Modalities represent the sources of information that the platform processes and analyzes in a video. Choose the modalities that match your needs:

Visual includes:

  • Actions, objects, and events in the video.
  • Text that appears on screen (through OCR).
  • Brand logos and visual elements.

Audio includes:

  • Ambient sounds, music, and sound effects.
  • Human speech and conversations.

You specify modalities through different parameters depending on your task:

  • model_options when you create an index.
  • search options when you search videos.
  • embedding option when you create embeddings.

Model options

When you create an index, specify which modalities the platform must process. You can include the following values in the model_options array:

  • visual: To process visual content
  • audio: To process audio content

You can enable one or both model options. The platform extracts and indexes only the modalities you specify.

Search options

When you search videos, specify which modalities the platform uses to find relevant matches.
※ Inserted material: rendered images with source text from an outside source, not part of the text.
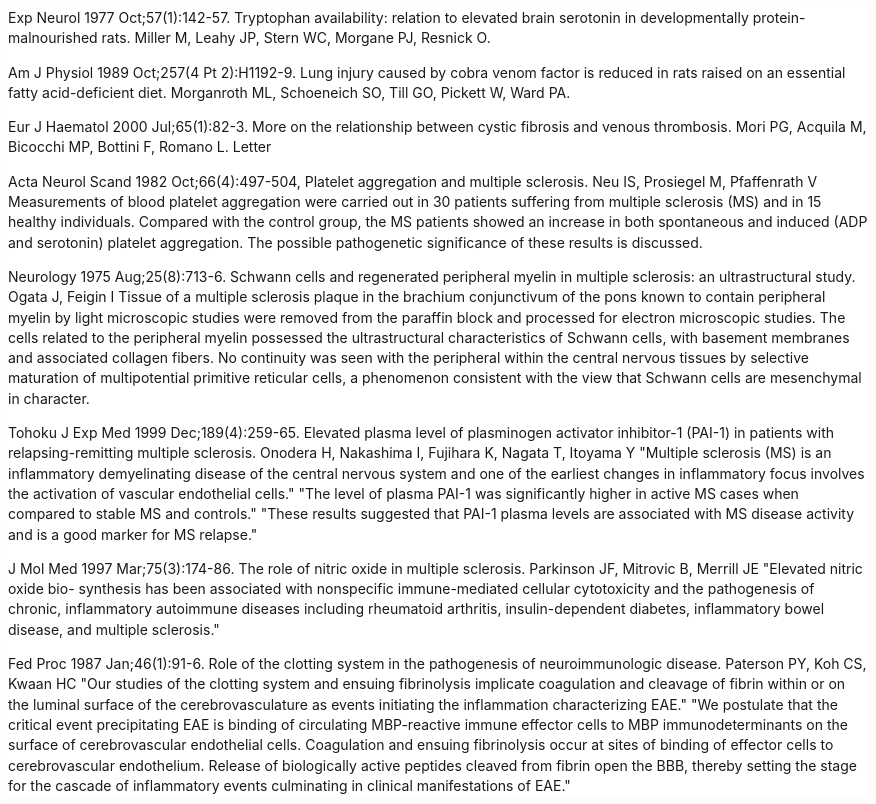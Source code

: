 Exp Neurol 1977 Oct;57(1):142-57. Tryptophan availability: relation to
elevated brain serotonin in developmentally protein-malnourished rats. Miller
M, Leahy JP, Stern WC, Morgane PJ, Resnick O.

Am J Physiol 1989 Oct;257(4 Pt 2):H1192-9. Lung injury caused by cobra venom
factor is reduced in rats raised on an essential fatty acid-deficient diet.
Morganroth ML, Schoeneich SO, Till GO, Pickett W, Ward PA.

Eur J Haematol 2000 Jul;65(1):82-3. More on the relationship between cystic
fibrosis and venous thrombosis. Mori PG, Acquila M, Bicocchi MP, Bottini F,
Romano L. Letter

Acta Neurol Scand 1982 Oct;66(4):497-504, Platelet aggregation and multiple
sclerosis. Neu IS, Prosiegel M, Pfaffenrath V Measurements of blood platelet
aggregation were carried out in 30 patients suffering from multiple sclerosis
(MS) and in 15 healthy individuals. Compared with the control group, the MS
patients showed an increase in both spontaneous and induced (ADP and
serotonin) platelet aggregation. The possible pathogenetic significance of
these results is discussed.

Neurology 1975 Aug;25(8):713-6. Schwann cells and regenerated peripheral
myelin in multiple sclerosis: an ultrastructural study. Ogata J, Feigin I
Tissue of a multiple sclerosis plaque in the brachium conjunctivum of the pons
known to contain peripheral myelin by light microscopic studies were removed
from the paraffin block and processed for electron microscopic studies. The
cells related to the peripheral myelin possessed the ultrastructural
characteristics of Schwann cells, with basement membranes and associated
collagen fibers. No continuity was seen with the peripheral within the central
nervous tissues by selective maturation of multipotential primitive reticular
cells, a phenomenon consistent with the view that Schwann cells are
mesenchymal in character.

Tohoku J Exp Med 1999 Dec;189(4):259-65. Elevated plasma level of plasminogen
activator inhibitor-1 (PAI-1) in patients with relapsing-remitting multiple
sclerosis. Onodera H, Nakashima I, Fujihara K, Nagata T, Itoyama Y "Multiple
sclerosis (MS) is an inflammatory demyelinating disease of the central nervous
system and one of the earliest changes in inflammatory focus involves the
activation of vascular endothelial cells." "The level of plasma PAI-1 was
significantly higher in active MS cases when compared to stable MS and
controls." "These results suggested that PAI-1 plasma levels are associated
with MS disease activity and is a good marker for MS relapse."

J Mol Med 1997 Mar;75(3):174-86. The role of nitric oxide in multiple
sclerosis. Parkinson JF, Mitrovic B, Merrill JE "Elevated nitric oxide bio-
synthesis has been associated with nonspecific immune-mediated cellular
cytotoxicity and the pathogenesis of chronic, inflammatory autoimmune diseases
including rheumatoid arthritis, insulin-dependent diabetes, inflammatory bowel
disease, and multiple sclerosis."

Fed Proc 1987 Jan;46(1):91-6. Role of the clotting system in the pathogenesis
of neuroimmunologic disease. Paterson PY, Koh CS, Kwaan HC "Our studies of the
clotting system and ensuing fibrinolysis implicate coagulation and cleavage of
fibrin within or on the luminal surface of the cerebrovasculature as events
initiating the inflammation characterizing EAE." "We postulate that the
critical event precipitating EAE is binding of circulating MBP-reactive immune
effector cells to MBP immunodeterminants on the surface of cerebrovascular
endothelial cells. Coagulation and ensuing fibrinolysis occur at sites of
binding of effector cells to cerebrovascular endothelium. Release of
biologically active peptides cleaved from fibrin open the BBB, thereby setting
the stage for the cascade of inflammatory events culminating in clinical
manifestations of EAE."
You can include the following values in the search_options array:

  • visual: To search visual content
  • audio: To search audio content.
Notes
  • Search options must be a subset of the model options specified when the index was created. For example, if only the visual model option is enabled for your index, you cannot search using the audio search option.
  • You can combine multiple search options with the operator parameter to broaden or narrow your search.

Embedding options

When you create video embeddings, specify the types of embeddings the platform must return. You can include the following values in the embedding_option array:

  • visual-text: To retrieve visual embeddings optimized for text search.
  • audio: To retrieve audio embeddings.